= Traffic exchange =

A traffic exchange is a type of website which provides a service for webmasters in exchange for traffic. It is similar to the autosurf concept with the exception that traffic exchanges usually use a manual rotation.

==Concept==

A traffic exchange website receives website submissions from webmasters that join traffic exchange networks. The person who submitted the website then has to browse other member sites on the exchange program to earn credits, which enable their sites to be viewed by other members through the surf system. This increases the number of visitors to all the sites involved.

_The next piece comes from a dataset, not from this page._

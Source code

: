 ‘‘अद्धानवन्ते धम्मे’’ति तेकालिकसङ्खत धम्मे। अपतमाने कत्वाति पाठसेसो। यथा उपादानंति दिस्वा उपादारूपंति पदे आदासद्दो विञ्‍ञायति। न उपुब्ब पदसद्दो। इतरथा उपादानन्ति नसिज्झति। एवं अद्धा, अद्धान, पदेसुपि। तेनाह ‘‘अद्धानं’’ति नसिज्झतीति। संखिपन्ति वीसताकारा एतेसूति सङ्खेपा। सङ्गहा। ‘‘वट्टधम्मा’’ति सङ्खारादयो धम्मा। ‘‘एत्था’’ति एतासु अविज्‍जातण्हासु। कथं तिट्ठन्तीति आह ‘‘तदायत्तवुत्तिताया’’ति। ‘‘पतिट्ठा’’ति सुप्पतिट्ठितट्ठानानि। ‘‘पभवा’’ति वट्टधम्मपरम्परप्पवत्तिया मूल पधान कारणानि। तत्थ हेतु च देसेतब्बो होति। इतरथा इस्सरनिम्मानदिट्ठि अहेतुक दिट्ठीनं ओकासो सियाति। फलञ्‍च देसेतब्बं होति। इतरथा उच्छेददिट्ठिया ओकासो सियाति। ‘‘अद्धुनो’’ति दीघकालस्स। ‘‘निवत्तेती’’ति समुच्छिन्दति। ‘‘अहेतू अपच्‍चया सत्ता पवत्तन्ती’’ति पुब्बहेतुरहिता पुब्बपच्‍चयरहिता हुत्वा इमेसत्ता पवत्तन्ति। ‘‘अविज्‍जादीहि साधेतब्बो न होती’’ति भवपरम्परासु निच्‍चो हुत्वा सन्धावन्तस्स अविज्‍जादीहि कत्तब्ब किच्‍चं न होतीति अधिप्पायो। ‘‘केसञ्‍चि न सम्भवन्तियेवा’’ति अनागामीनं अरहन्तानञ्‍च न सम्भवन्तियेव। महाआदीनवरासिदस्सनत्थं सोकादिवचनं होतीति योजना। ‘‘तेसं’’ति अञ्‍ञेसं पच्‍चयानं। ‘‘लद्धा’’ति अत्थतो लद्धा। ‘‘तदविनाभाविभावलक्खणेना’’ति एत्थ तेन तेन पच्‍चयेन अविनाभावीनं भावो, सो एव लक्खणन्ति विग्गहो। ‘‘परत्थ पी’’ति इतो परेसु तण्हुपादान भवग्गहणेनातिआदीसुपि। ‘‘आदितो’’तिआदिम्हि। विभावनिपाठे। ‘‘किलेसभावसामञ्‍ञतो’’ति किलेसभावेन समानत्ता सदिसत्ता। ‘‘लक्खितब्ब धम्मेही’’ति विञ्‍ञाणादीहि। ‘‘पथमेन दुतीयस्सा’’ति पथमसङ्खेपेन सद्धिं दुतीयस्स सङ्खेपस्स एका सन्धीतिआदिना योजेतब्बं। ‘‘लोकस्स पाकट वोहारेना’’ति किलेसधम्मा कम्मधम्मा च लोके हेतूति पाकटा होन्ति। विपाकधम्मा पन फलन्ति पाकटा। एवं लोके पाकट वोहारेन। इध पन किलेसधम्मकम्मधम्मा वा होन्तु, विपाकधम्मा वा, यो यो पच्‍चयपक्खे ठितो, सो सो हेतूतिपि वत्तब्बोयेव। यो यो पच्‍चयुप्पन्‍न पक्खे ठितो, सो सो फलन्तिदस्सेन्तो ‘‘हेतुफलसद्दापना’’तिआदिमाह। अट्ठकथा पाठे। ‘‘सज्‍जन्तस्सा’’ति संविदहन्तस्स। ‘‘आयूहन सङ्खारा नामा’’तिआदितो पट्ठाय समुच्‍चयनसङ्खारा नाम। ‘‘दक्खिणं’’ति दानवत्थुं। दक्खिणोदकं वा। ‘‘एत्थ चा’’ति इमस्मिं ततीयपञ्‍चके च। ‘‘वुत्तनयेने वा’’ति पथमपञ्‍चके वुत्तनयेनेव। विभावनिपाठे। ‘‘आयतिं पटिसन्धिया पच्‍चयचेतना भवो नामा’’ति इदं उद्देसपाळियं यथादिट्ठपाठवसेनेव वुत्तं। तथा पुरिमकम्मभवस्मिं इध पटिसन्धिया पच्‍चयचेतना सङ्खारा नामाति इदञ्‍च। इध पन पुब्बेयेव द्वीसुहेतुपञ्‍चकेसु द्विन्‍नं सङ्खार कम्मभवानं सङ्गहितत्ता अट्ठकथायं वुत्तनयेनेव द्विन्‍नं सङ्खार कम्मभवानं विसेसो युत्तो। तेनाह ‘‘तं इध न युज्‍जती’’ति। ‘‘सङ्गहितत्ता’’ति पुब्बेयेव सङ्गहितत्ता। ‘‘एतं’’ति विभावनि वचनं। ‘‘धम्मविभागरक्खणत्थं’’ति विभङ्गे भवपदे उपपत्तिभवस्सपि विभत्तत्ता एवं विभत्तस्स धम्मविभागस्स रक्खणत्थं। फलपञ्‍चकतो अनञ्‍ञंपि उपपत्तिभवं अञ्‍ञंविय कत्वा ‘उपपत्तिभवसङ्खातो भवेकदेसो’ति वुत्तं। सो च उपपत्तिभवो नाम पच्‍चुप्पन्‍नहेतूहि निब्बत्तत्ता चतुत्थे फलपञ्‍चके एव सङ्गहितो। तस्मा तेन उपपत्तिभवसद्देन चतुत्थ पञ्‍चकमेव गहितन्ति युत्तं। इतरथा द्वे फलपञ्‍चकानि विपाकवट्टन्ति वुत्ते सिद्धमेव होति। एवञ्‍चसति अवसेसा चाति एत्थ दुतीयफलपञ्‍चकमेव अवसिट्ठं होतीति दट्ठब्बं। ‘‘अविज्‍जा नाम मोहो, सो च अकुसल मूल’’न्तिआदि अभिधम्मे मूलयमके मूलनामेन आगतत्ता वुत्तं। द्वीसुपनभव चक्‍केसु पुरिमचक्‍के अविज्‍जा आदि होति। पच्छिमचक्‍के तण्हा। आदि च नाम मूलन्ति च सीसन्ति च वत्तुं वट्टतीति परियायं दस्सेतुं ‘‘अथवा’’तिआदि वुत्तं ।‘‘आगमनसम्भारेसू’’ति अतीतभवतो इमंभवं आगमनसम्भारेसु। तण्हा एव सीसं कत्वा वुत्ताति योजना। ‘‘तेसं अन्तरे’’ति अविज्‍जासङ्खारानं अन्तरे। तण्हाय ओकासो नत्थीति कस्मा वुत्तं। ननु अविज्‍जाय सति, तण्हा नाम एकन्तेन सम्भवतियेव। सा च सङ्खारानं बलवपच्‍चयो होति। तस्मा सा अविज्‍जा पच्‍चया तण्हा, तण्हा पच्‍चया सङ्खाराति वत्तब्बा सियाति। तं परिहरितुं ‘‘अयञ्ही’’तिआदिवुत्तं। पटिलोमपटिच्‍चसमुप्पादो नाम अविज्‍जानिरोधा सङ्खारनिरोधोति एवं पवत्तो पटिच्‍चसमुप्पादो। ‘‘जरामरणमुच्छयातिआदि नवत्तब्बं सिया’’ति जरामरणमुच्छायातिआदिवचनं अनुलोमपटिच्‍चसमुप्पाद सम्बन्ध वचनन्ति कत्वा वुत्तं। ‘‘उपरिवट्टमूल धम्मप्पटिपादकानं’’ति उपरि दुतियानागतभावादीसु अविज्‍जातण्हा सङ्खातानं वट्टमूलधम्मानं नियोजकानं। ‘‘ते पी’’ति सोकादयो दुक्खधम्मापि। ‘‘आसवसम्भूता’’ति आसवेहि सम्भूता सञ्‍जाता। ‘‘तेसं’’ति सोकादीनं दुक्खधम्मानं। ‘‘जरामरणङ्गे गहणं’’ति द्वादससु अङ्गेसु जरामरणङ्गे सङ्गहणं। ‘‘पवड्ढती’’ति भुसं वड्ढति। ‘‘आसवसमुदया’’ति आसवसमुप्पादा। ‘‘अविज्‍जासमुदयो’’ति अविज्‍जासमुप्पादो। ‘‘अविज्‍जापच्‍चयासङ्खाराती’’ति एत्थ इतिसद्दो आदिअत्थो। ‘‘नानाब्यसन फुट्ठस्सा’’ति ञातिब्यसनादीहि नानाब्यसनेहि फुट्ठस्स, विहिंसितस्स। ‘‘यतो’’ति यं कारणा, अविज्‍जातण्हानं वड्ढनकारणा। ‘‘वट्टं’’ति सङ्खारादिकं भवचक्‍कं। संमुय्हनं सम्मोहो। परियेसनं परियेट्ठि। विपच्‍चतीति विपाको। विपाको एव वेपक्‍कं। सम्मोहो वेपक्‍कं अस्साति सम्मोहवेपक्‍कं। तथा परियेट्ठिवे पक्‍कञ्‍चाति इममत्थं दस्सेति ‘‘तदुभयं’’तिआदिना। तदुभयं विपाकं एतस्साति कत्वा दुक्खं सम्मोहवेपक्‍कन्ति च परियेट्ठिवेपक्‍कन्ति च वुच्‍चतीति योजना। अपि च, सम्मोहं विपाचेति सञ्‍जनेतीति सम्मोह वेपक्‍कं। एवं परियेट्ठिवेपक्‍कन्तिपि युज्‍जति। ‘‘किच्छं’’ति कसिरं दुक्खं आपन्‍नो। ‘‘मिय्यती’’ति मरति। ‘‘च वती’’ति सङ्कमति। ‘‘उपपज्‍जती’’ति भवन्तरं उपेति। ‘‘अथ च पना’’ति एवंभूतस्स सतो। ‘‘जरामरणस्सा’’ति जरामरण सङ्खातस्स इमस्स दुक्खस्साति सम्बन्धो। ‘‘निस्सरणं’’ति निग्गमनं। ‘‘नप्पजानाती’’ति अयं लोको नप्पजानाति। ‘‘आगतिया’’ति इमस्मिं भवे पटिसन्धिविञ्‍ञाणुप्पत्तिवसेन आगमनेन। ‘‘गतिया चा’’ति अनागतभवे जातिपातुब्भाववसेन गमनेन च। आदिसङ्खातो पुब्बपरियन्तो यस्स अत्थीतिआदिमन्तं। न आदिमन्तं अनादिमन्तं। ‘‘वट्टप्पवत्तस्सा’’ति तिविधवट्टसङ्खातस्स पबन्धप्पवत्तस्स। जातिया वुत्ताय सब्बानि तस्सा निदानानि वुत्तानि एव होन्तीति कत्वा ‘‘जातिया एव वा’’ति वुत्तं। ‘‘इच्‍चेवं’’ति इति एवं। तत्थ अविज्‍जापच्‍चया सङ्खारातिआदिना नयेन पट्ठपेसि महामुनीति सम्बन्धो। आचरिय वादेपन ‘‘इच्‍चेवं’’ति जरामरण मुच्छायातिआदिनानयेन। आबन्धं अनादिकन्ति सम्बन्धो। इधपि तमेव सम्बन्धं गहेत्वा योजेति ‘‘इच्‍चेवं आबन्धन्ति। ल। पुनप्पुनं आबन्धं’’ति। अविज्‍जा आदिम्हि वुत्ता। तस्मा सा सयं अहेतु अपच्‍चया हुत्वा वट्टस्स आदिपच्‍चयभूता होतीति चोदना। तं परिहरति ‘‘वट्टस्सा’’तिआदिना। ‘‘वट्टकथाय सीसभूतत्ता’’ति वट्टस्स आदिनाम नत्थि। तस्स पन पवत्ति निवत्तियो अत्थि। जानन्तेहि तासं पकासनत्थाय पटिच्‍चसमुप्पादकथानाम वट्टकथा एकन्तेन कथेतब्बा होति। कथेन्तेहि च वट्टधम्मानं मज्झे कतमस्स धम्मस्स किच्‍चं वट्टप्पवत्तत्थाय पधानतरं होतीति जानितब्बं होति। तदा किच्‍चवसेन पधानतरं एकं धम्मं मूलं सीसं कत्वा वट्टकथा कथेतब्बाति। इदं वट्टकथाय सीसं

Exchanges enforce a certain credit ratio, which illustrates the number of websites the surfer must view in order to receive one hit through the program for their promoted website. Many sites offer the ability to upgrade one's membership level for a more equal credit ratio.

As the viewers are all website owners or affiliates, it is possible that some might find certain member sites interesting and thus make note of them on their own sites, sending more traffic their way. Most traffic programs also impose a time limit when members are browsing, ranging from 10 seconds to 60 seconds. Some incorporate the use of captcha to ensure user interaction.

Almost all traffic exchange programs are free, although many of them offer special features to paid members and offer credits for purchase. Almost all traffic exchange programs encourage users to build their own referral networks, which in turn increases the referrers' number of credits.

The traffic generated in a traffic exchange can be leveraged by using a downline builder to assist the user in building a referral network in the many different traffic exchanges.

In practice, traffic exchange programs are generally used by small business owners or marketers who either want free advertising or use the exchange programs for low-budget advertisement campaigns.

==Traffic exchange vs. bounce rate==
Most people use traffic exchange programs to increase their site visit rate. Traffic exchange programs offer both the auto and manual surf options with a timing of 3 to 60 seconds. An autosurf program requires no human intervention to rotate the sites in the database, and is used primarily to inflate the total number of site hits. This practice is rather controversial as it may skew the results of website popularity. Peoples' main reason behind joining a traffic exchange program is to promote products and services to like-minded marketers. A factor that may negatively influence the ranking is the bounce Rate. If a website or blog has a high bounce rate then it will be considered that people are not interested in the content. The bounce rate is calculated by the average rate a visitor stayed on the site. So whereas the traffic exchange sites increase the site visit rate, on the other hand they also increase the bounce rate. A higher bounce rate generally harms SEO performance, so using a traffic exchange comes with risks as well.

==AdSense on traffic exchanges==
Google disallows using AdSense on Traffic Exchanges. Users who wish to advertise their websites on a traffic exchange but also have AdSense ads should create separate pages for advertising in traffic exchanges that do not have AdSense ads. Sending traffic sourced from a traffic exchange to a website monetized using AdSense or other ad networks like Adfly is likely to get the user banned from the network.